THE PROBLEM ::
Count the lines of the data below that include the string "textit", and provide nothing but the result.

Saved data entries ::
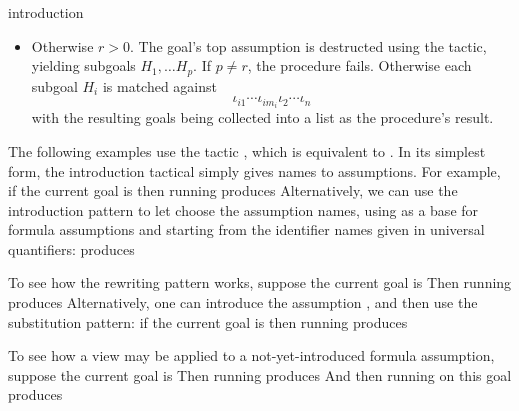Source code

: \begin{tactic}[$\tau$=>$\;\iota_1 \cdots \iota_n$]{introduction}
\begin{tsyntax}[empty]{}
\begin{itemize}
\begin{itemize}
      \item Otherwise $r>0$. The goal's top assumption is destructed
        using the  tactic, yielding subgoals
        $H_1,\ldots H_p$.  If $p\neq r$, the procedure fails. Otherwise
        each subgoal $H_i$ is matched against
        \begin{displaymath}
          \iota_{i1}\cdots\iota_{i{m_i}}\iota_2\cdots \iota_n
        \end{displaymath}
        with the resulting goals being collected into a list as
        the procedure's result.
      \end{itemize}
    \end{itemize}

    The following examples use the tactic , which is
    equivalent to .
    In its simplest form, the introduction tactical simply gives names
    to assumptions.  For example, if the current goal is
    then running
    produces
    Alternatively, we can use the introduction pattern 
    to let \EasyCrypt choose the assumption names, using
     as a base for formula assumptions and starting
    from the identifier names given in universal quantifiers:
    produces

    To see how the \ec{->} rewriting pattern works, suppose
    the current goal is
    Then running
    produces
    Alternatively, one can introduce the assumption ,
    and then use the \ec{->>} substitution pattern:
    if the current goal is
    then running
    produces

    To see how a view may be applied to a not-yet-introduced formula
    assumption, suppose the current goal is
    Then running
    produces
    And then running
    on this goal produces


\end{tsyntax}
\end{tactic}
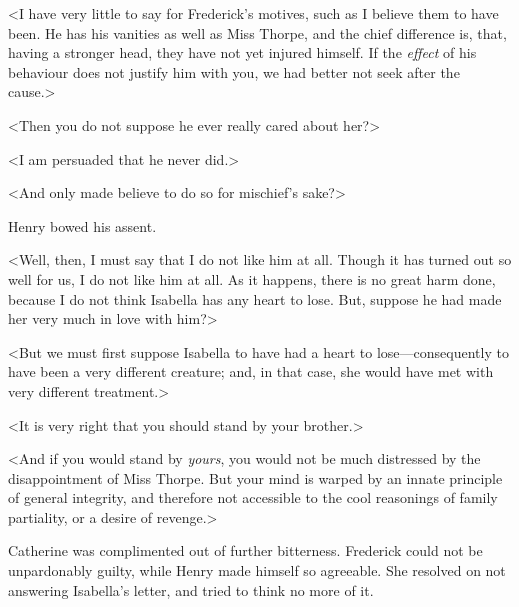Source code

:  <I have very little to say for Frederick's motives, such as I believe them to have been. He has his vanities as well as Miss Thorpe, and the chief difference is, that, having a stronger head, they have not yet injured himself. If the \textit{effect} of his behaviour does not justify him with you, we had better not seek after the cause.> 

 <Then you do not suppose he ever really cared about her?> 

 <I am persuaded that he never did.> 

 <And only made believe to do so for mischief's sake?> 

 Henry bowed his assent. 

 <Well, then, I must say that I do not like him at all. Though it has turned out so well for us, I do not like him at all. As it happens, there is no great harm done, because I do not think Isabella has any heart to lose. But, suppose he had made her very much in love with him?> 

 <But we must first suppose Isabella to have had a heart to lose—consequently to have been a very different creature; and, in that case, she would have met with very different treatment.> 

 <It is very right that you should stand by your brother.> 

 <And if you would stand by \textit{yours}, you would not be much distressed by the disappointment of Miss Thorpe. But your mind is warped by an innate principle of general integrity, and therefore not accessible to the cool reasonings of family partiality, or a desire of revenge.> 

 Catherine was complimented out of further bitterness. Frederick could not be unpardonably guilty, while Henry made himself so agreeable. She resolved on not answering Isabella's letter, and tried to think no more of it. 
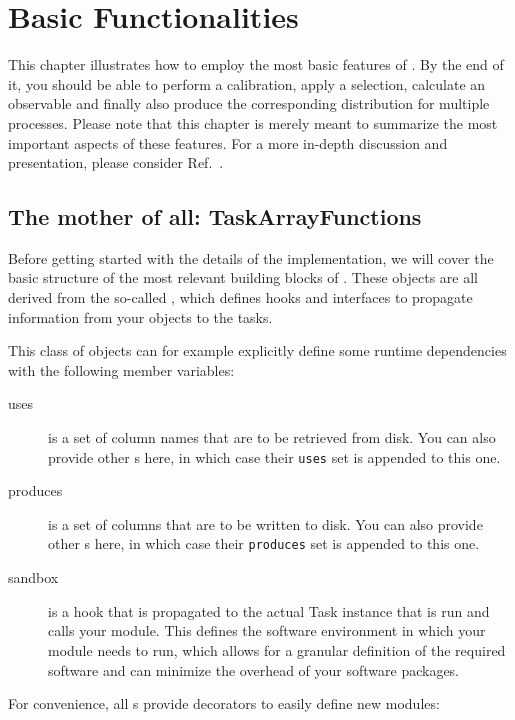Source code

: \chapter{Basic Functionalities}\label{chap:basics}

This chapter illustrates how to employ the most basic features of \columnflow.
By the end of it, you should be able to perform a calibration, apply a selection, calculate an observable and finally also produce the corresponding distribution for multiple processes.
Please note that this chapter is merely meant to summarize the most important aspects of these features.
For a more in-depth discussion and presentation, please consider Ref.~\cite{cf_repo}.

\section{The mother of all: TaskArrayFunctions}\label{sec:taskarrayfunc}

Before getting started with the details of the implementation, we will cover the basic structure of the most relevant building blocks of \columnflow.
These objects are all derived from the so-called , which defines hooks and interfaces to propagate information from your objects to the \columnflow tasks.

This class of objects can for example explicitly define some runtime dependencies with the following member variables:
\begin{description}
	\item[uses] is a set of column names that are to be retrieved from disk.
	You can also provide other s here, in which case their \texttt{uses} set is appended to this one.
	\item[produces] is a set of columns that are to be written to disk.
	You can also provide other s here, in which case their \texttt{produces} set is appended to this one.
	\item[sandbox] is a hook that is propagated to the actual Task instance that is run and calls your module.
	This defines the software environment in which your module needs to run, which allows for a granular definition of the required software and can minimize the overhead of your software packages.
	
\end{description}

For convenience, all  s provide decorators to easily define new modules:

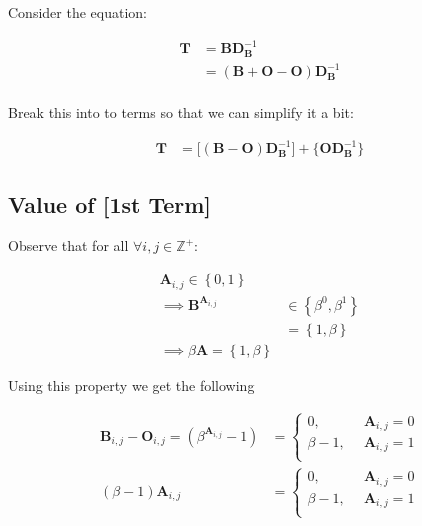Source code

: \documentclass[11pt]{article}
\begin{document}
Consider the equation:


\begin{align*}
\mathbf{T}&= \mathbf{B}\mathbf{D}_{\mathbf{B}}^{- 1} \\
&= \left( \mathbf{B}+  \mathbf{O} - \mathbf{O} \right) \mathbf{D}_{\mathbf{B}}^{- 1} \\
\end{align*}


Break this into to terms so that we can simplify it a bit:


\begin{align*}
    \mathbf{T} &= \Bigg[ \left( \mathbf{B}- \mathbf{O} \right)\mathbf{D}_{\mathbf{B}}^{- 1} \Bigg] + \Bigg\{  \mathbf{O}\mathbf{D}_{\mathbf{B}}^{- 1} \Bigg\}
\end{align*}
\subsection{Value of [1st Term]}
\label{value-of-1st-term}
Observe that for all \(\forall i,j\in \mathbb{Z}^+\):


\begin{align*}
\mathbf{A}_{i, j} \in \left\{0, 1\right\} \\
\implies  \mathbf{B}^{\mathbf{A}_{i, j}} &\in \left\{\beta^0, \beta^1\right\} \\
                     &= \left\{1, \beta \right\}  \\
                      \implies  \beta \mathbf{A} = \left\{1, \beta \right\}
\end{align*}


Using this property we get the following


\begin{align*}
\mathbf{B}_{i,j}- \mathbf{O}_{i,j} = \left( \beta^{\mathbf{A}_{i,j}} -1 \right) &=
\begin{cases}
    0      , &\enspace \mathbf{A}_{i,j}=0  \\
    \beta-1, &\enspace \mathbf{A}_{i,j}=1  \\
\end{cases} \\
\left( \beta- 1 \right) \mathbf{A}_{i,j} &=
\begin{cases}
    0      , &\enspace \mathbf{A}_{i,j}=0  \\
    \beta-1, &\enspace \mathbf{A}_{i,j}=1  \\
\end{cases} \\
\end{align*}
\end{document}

EXERCISE RESULT ::
2